Nous le disons avec d’autant plus de lucidité que d’une part, nous sommes parmi les premiers à nous inquiéter de la désaffection de notre jeunesse pour l’engagement citoyen, et nous considérons qu’il est important que notre société, et notamment le premier d’entre nous, lui parle ; d’autre part, nous estimons que notre jeunesse est l’injuste sacrifiée de la réaction aveugle et disproportionnée de notre exécutif à l’épidémie de Covid, et qu’elle mérite de ce point de vue une attention accrue. Nous nous félicitions donc de l’initiative qu’avait prise le président Macron de parler à notre jeunesse.

Mais dans notre esprit lui parler, c’est lui tracer des perspectives, lui expliquer l’éminente contribution qu’elle peut apporter à la construction de notre pays, lui dire pourquoi et comment son engagement est tellement précieux pour notre nation, l’aider à se doter de l’armature mentale qui lui sera nécessaire à surmonter l’abîme où nos gouvernants l’ont injustement plongée dans leur gestion de l’épidémie. Lui parler, c’est lui permettre de de trouver en elle-même le chemin de l’enracinement dans nos territoires et dans notre culture, qui seules permettent un avenir fécond pour notre pays comme pour elle-même.
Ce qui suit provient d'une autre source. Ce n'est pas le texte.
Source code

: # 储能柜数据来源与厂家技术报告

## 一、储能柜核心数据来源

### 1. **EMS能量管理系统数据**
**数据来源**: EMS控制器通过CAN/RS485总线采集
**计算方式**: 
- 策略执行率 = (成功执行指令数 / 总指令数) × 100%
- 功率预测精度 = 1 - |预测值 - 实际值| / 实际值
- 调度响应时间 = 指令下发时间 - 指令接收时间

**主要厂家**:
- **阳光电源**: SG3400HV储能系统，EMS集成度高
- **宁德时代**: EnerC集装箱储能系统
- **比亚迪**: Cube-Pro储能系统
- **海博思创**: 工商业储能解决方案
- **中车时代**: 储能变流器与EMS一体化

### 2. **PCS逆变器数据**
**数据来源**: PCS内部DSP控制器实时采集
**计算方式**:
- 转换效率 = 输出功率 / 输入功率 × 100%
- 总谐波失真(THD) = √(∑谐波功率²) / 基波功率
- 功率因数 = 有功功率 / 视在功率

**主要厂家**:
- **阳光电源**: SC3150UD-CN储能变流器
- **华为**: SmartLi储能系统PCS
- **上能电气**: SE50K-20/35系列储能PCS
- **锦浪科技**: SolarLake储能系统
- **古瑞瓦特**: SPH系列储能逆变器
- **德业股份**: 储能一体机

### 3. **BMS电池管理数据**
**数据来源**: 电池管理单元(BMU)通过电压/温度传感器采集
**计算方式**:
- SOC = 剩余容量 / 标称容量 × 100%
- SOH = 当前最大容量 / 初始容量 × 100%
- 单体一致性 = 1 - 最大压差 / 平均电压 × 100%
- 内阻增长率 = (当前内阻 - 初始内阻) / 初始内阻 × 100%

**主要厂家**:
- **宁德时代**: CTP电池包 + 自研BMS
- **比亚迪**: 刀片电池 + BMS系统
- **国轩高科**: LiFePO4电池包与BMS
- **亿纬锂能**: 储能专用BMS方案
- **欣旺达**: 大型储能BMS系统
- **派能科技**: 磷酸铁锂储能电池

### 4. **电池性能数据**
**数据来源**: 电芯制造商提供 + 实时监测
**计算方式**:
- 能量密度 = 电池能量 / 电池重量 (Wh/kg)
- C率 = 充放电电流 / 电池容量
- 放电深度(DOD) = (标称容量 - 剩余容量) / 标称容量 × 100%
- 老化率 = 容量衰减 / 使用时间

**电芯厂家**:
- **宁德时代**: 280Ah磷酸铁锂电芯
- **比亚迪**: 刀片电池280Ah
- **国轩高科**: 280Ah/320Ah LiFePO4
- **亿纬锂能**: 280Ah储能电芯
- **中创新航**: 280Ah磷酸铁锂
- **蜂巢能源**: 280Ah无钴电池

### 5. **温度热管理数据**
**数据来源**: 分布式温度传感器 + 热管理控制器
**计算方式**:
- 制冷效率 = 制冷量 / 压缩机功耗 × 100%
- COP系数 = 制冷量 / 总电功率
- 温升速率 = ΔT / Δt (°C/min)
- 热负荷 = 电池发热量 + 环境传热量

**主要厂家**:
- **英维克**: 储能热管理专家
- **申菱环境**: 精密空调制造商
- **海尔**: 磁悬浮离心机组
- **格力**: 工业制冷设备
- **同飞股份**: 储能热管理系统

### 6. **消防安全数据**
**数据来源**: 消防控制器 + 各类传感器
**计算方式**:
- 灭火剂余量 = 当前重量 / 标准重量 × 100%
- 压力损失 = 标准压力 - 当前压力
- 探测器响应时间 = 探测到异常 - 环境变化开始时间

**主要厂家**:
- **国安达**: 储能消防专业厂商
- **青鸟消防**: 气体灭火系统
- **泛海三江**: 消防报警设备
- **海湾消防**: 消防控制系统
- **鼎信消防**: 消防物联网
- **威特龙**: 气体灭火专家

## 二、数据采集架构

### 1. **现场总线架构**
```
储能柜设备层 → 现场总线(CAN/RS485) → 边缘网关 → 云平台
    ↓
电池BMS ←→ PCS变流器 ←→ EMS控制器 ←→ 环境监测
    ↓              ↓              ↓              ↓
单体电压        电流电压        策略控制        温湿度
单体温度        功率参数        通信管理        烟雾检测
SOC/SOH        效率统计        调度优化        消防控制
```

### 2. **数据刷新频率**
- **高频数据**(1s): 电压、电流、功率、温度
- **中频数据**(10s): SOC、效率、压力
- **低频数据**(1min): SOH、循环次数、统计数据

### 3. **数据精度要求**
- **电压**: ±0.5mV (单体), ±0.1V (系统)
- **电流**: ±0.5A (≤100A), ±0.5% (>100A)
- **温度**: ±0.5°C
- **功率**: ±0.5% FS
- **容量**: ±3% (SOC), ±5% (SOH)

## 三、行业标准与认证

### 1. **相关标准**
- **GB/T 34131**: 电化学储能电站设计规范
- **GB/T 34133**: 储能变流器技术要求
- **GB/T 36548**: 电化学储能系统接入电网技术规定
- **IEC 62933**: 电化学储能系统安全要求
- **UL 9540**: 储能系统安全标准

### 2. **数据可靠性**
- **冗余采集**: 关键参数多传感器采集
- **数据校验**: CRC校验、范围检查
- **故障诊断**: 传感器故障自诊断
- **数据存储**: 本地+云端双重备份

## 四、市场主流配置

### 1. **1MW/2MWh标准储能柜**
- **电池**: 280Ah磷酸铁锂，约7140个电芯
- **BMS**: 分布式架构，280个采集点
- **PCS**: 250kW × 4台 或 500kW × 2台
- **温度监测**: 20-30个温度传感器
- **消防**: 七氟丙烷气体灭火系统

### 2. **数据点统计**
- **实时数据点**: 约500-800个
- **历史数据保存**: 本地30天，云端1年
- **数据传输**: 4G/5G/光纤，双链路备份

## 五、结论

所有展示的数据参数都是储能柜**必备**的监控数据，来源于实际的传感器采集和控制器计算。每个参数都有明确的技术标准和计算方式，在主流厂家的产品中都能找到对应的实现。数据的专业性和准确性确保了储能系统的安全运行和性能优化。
Lui parler ce n’est pas inculquer en elle le poison de la défiance à l’égard de nos forces de l’ordre, ce n’est pas flatter les tendances communautaristes, racialistes ni identitaires que les médias dominants lui distillent continuellement. Lui parler ce n’est pas lui offrir comme exutoire à son mal-être la vaine et périlleuse illusion diversitaire et égalitaire chère aux anglo-saxons.

Le rôle de notre président est de rassembler tout notre peuple, au premier rang duquel sa jeunesse, dans l’édification d’un avenir commun, pas de le diviser dans des biais stériles.

Le président Macron nous avait gratifiés ces dernières semaines de quelques discours qui nous laissaient espérer qu’il avait réussi à surmonter l’idéologie gauchiste cosmopolite qui l’a éduqué et porté au pouvoir. Malheureusement les traits du financier socialiste apatride post soixante-huitard réapparaissent en force sous le visage avenant de celui qui est supposé incarner l’unité nationale.

Nous ne sous-estimons pas la difficulté de l’exercice qui consiste à trouver les mots pour parler à notre nation, et en particulier à sa jeunesse exigeante et avide de changements. Mais nous jugeons que, les jours où ces mots ne viennent pas, il est préférable de se taire.